Indefinição na reta final do segundo turno em Natal
por Anderson Cristopher dos Santos
O segundo turno em Natal está configurado como uma disputa entre governo e oposição. Nem sempre isso acontece: em 2012, por exemplo, dois oposicionistas disputaram o segundo turno na capital potiguar – Carlos Eduardo Alves (então PDT) e Hermano Morais (MDB).
Na atual disputa, o candidato situacionista, Paulinho Freire (União Brasil), aparece na liderança praticamente em todas as pesquisas realizadas no segundo turno.

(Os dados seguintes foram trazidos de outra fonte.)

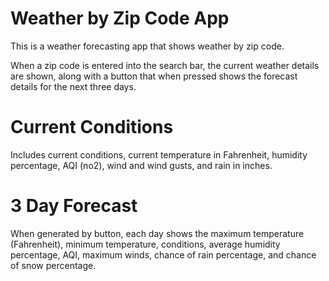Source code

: # Weather by Zip Code App

This is a weather forecasting app that shows weather by zip code.

When a zip code is entered into the search bar, the current weather details are shown, along with a button that when pressed shows the forecast details for the next three days.

# Current Conditions

Includes current conditions, current temperature in Fahrenheit, humidity percentage, AQI (no2), wind and wind gusts, and rain in inches.

# 3 Day Forecast

When generated by button, each day shows the maximum temperature (Fahrenheit), minimum temperature, conditions, average humidity percentage, AQI, maximum winds, chance of rain percentage, and chance of snow percentage.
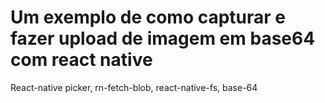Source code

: # Um exemplo de como capturar e fazer upload de imagem em base64 com react native


React-native picker, rn-fetch-blob, react-native-fs, base-64
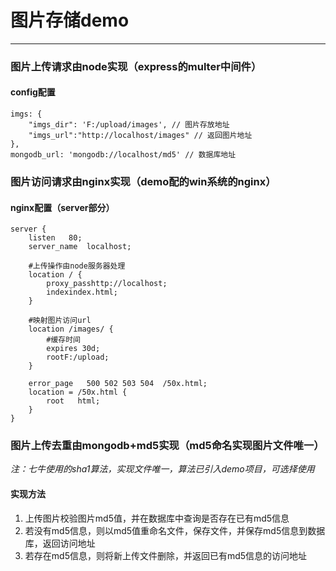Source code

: # 图片存储demo

----------

### 图片上传请求由node实现（express的multer中间件）
#### config配置

    imgs: {
    	"imgs_dir": 'F:/upload/images', // 图片存放地址
    	"imgs_url":"http://localhost/images" // 返回图片地址
    },
    mongodb_url: 'mongodb://localhost/md5' // 数据库地址

### 图片访问请求由nginx实现（demo配的win系统的nginx）
#### nginx配置（server部分）
    server {
    	listen   80;
    	server_name  localhost;   
    
    	#上传操作由node服务器处理
    	location / {
    		proxy_passhttp://localhost;
    		indexindex.html;
    	}
    
    	#映射图片访问url
    	location /images/ {
			#缓存时间
    		expires 30d; 
    		rootF:/upload;
    	}
    
    	error_page   500 502 503 504  /50x.html;
    	location = /50x.html {
    		root   html;
    	}
    }

### 图片上传去重由mongodb+md5实现（md5命名实现图片文件唯一）
*注：七牛使用的sha1算法，实现文件唯一，算法已引入demo项目，可选择使用*
#### 实现方法
1. 上传图片校验图片md5值，并在数据库中查询是否存在已有md5信息
2. 若没有md5信息，则以md5值重命名文件，保存文件，并保存md5信息到数据库，返回访问地址
3. 若存在md5信息，则将新上传文件删除，并返回已有md5信息的访问地址
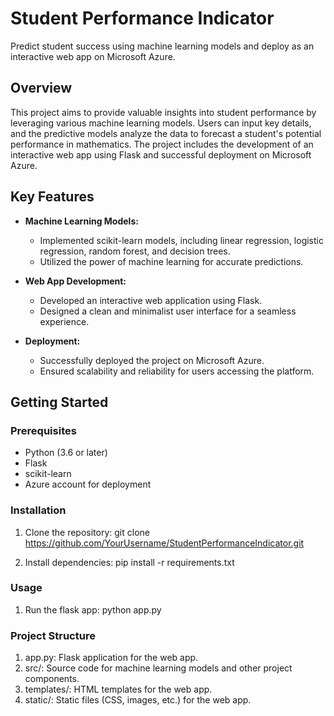 # Student Performance Indicator

Predict student success using machine learning models and deploy as an interactive web app on Microsoft Azure.

## Overview

This project aims to provide valuable insights into student performance by leveraging various machine learning models. Users can input key details, and the predictive models analyze the data to forecast a student's potential performance in mathematics. The project includes the development of an interactive web app using Flask and successful deployment on Microsoft Azure.

## Key Features

- **Machine Learning Models:**
  - Implemented scikit-learn models, including linear regression, logistic regression, random forest, and decision trees.
  - Utilized the power of machine learning for accurate predictions.

- **Web App Development:**
  - Developed an interactive web application using Flask.
  - Designed a clean and minimalist user interface for a seamless experience.

- **Deployment:**
  - Successfully deployed the project on Microsoft Azure.
  - Ensured scalability and reliability for users accessing the platform.

## Getting Started

### Prerequisites

- Python (3.6 or later)
- Flask
- scikit-learn
- Azure account for deployment

### Installation

1. Clone the repository:
    git clone https://github.com/YourUsername/StudentPerformanceIndicator.git

2. Install dependencies:
     pip install -r requirements.txt
   
### Usage

1. Run the flask app:
   python app.py

### Project Structure
1. app.py: Flask application for the web app.
2. src/: Source code for machine learning models and other project components.
3. templates/: HTML templates for the web app.
4. static/: Static files (CSS, images, etc.) for the web app.
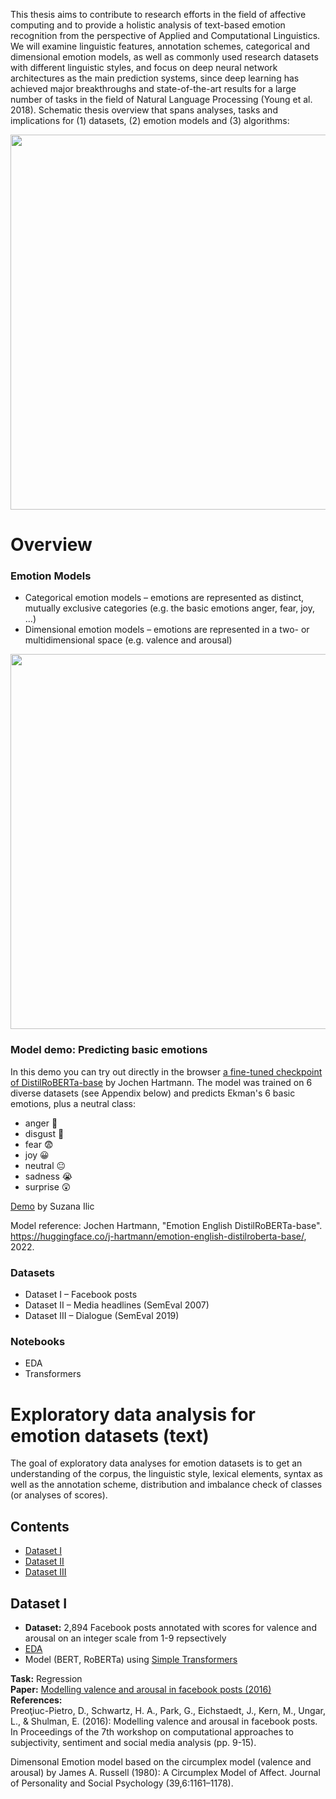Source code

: 

This thesis aims to contribute to research efforts in the field of affective computing and to provide a holistic analysis of text-based emotion recognition from the perspective of Applied and Computational  Linguistics. We will examine linguistic features, annotation schemes, categorical and dimensional emotion models, as well as commonly used research datasets with different linguistic styles, and focus on deep neural network architectures as the main prediction systems, since deep learning has achieved major breakthroughs and state-of-the-art results for a large number of tasks in the field of Natural Language Processing (Young  et  al. 2018). Schematic thesis overview that spans analyses, tasks and implications for (1) datasets, (2) emotion models and (3) algorithms:

<p align="center"><img src="https://github.com/suzana-ilic/EDA_nlp_emotion_datasets/blob/master/images/overview.png" width="600"></p>

# Overview

### Emotion Models

- Categorical emotion models – emotions are represented as distinct, mutually exclusive categories (e.g. the basic emotions anger, fear, joy, ...)
- Dimensional emotion models – emotions are represented in a two- or multidimensional space (e.g. valence and arousal)

<p align="center"><img src="https://github.com/suzana-ilic/EDA_nlp_emotion_datasets/blob/master/images/em_models.png" width="600"></p>


### Model demo: Predicting basic emotions

In this demo you can try out directly in the browser [a fine-tuned checkpoint of DistilRoBERTa-base](https://huggingface.co/j-hartmann/emotion-english-distilroberta-base) by Jochen Hartmann. The model was trained on 6 diverse datasets (see Appendix below) and predicts Ekman's 6 basic emotions, plus a neutral class:

- anger 🤬
- disgust 🤢
- fear 😨
- joy 😀
- neutral 😐
- sadness 😭
- surprise 😲

[Demo](https://huggingface.co/spaces/Suzana/text_basic_emotions) by Suzana Ilic

Model reference: Jochen Hartmann, "Emotion English DistilRoBERTa-base". https://huggingface.co/j-hartmann/emotion-english-distilroberta-base/, 2022.

### Datasets

- Dataset I – Facebook posts
- Dataset II – Media headlines (SemEval 2007)
- Dataset III – Dialogue (SemEval 2019)

### Notebooks

- EDA
- Transformers

# Exploratory data analysis for emotion datasets (text)

The goal of exploratory data analyses for emotion datasets is to get an understanding of the corpus, the linguistic style, lexical elements, syntax as well as the annotation scheme, distribution and imbalance check of classes (or analyses of scores).

## Contents
- [Dataset I](#dataset-i)
- [Dataset II](#dataset-ii)
- [Dataset III](#dataset-iii)


## Dataset I

- **Dataset:** 2,894 Facebook posts annotated with scores for valence and arousal on an integer scale from 1-9 repsectively
- [EDA](https://github.com/suzana-ilic/EDA_nlp_emotion_datasets/blob/master/notebooks/)
- Model (BERT, RoBERTa) using [Simple Transformers](https://simpletransformers.ai/)

**Task:** Regression\
**Paper:** [Modelling valence and arousal in facebook posts (2016)](https://www.semanticscholar.org/paper/Modelling-Valence-and-Arousal-in-Facebook-posts-Preotiuc-Pietro-Schwartz/5b9f7b419766a35c9ee4a37d5338fa557bbbea47)\
**References:**\
Preoţiuc-Pietro, D., Schwartz, H. A., Park, G., Eichstaedt, J., Kern, M., Ungar, L., & Shulman, E. (2016): Modelling valence and arousal in facebook posts. In Proceedings of the 7th workshop on computational approaches to subjectivity, sentiment and social media analysis (pp. 9-15).

Dimensonal Emotion model based on the circumplex model (valence and arousal) by James A. Russell (1980): A Circumplex Model of Affect. Journal of Personality and Social Psychology (39,6:1161–1178).

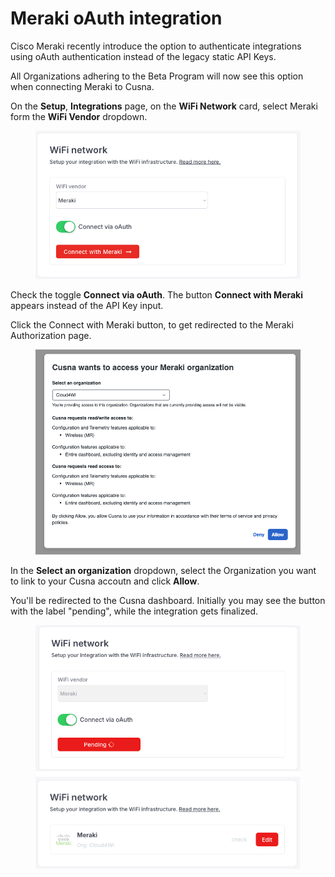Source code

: # Meraki oAuth integration

Cisco Meraki recently introduce the option to authenticate integrations using oAuth authentication instead of the legacy static API Keys.

All Organizations adhering to the Beta Program will now see this option when connecting Meraki to Cusna.



&#x20;On the **Setup**, **Integrations** page, on the **WiFi Network** card, select Meraki form the **WiFi Vendor** dropdown.

<figure><img src="../../../.gitbook/assets/image (7).png" alt=""><figcaption></figcaption></figure>

Check the toggle **Connect via oAuth**. The button **Connect with Meraki** appears instead of the API Key input.

Click the Connect with Meraki button, to get redirected to the Meraki Authorization page.

<figure><img src="../../../.gitbook/assets/image (1) (1) (1).png" alt=""><figcaption></figcaption></figure>

In the **Select an organization** dropdown, select the Organization you want to link to your Cusna accoutn and click **Allow**.

You'll be redirected to the Cusna dashboard. Initially you may see the button with the label "pending",  while the integration gets finalized.&#x20;

<figure><img src="../../../.gitbook/assets/image (2) (1) (1).png" alt=""><figcaption></figcaption></figure>
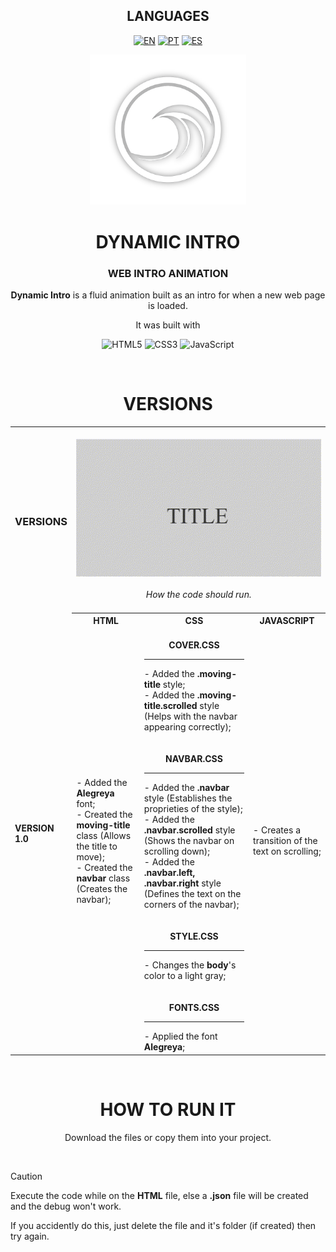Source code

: <!-- LANGUAGES -->
<div align = "center">
  <h2>LANGUAGES</h2>
  
  [![EN](https://img.shields.io/badge/EN-white.svg)](https://github.com/HilFerr/DynamicIntros/blob/main/README.md) 
  [![PT](https://img.shields.io/badge/PT-white.svg)](https://github.com/HilFerr/DynamicIntros/blob/main/README-PT.md) 
  [![ES](https://img.shields.io/badge/ES-white.svg)](https://github.com/HilFerr/DynamicIntros/blob/main/README-ES.md)  
</div>

<!-- IMAGE -->
<div align = "center">
  <img src="img/logo.png" width="250px">
</div>

<!-- INTRO -->
<div align = "center">
  <h1>DYNAMIC INTRO</h1>
  <h3>WEB INTRO ANIMATION</h3>

  <strong>Dynamic Intro</strong> is a fluid animation built as an intro for when a new web page is loaded.
  
  It was built with

  ![HTML5](https://img.shields.io/badge/html-white.svg?style=for-the-badge&logo=html5&logoColor=0d1117)
  ![CSS3](https://img.shields.io/badge/css-white.svg?style=for-the-badge&logo=css3&logoColor=0d1117)
  ![JavaScript](https://img.shields.io/badge/JavaScript-white?style=for-the-badge&logo=javascript&logoColor=0d1117)
</div>

<br>

<!-- LOGS -->
<div align = "center">
  <!-- VERSIONS -->
  <h1>VERSIONS</h1>

<table>
  <tr>
    <td><div align = "left"><h3>VERSIONS</h3></div></td>
    <td colspan="4" style="text-align: center;"><br><div align = "center"><img src="img/demonstration.gif"><br><br><i>How the code should run.<I><br><br></div></td>
  </tr>
  <tr>
    <td rowspan="2"><strong>VERSION 1.0</strong></td>
    <th style="text-align: center;"><strong>HTML</strong></th>
    <th style="text-align: center;"><strong>CSS</strong></th>
    <th style="text-align: center;"><strong>JAVASCRIPT</strong></th>
  </tr>
  <tr>
    <td>
      <div style="vertical-align: top;">
        - Added the <strong>Alegreya</strong> font;<br>
        - Created the <strong>moving-title</strong> class (Allows the title to move);<br>
        - Created the <strong>navbar</strong> class (Creates the navbar);        
      </div>
    </td>
    <td>
      <br>
      <div align = "center"><strong>COVER.CSS</strong></div>
      <hr>
        - Added the <strong>.moving-title</strong> style;<br>
        - Added the <strong>.moving-title.scrolled</strong> style (Helps with the navbar appearing correctly);
      <br><br>
      <br>
      <div align = "center"><strong>NAVBAR.CSS</strong></div>
      <hr>
        - Added the <strong>.navbar</strong> style (Establishes the proprieties of the style);<br>
        - Added the <strong>.navbar.scrolled</strong> style (Shows the navbar on scrolling down);<br>
        - Added the <strong>.navbar.left, .navbar.right</strong> style (Defines the text on the corners of the navbar);
      <br><br>
      <br>
      <div align = "center"><strong>STYLE.CSS</strong></div>
      <hr>
        - Changes the <strong>body</strong>'s color to a light gray;
      <br><br>
      <br>
      <div align = "center"><strong>FONTS.CSS</strong></div>
      <hr>
        - Applied the font <strong>Alegreya</strong>;</td>
    <td>- Creates a transition of the text on scrolling;</td>
  </tr>
</table>
</div>

<br>
<div align = "center">
  <h1>HOW TO RUN IT</h1>

  Download the files or copy them into your project.
</div>

<br>

> [!CAUTION]
> Execute the code while on the <strong>HTML</strong> file, else a <strong>.json</strong> file will be created and the debug won't work.
> 
> If you accidently do this, just delete the file and it's folder (if created) then try again.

Uma das exceções é a pesquisa mais recente do instituto Seta, divulgada no dia 23 de outubro, em que Freire seria derrotado por Natália Bonavides (PT) por um placar de 51% a 49%.
Dizer que Paulinho Freire lidera as pesquisas de segundo turno conta pouco sobre a atual disputa: é mais relevante informar que esta parece ser, como sugerem os dados, a disputa mais acirrada desde 1996.
Em 1996, Wilma de Faria (na época, do PSB) derrotou Fátima Bezerra (PT) por pouco mais de três pontos percentuais. Faria sucedeu o seu afilhado político Aldo Tinoco (na época, do PSB), de quem posteriormente afastou-se politicamente e a ele fez oposição.
Tinoco, por sua vez, derrotou Henrique Eduardo Alves (MDB) no segundo turno das eleições de 1992 por uma vantagem de 0,4 ponto percentual, ou 961 votos.
Em 1992, o candidato da situação derrotou o candidato da oposição por mínima margem. Já em 1996, duas candidatas de oposição enfrentaram-se em um segundo turno acirrado.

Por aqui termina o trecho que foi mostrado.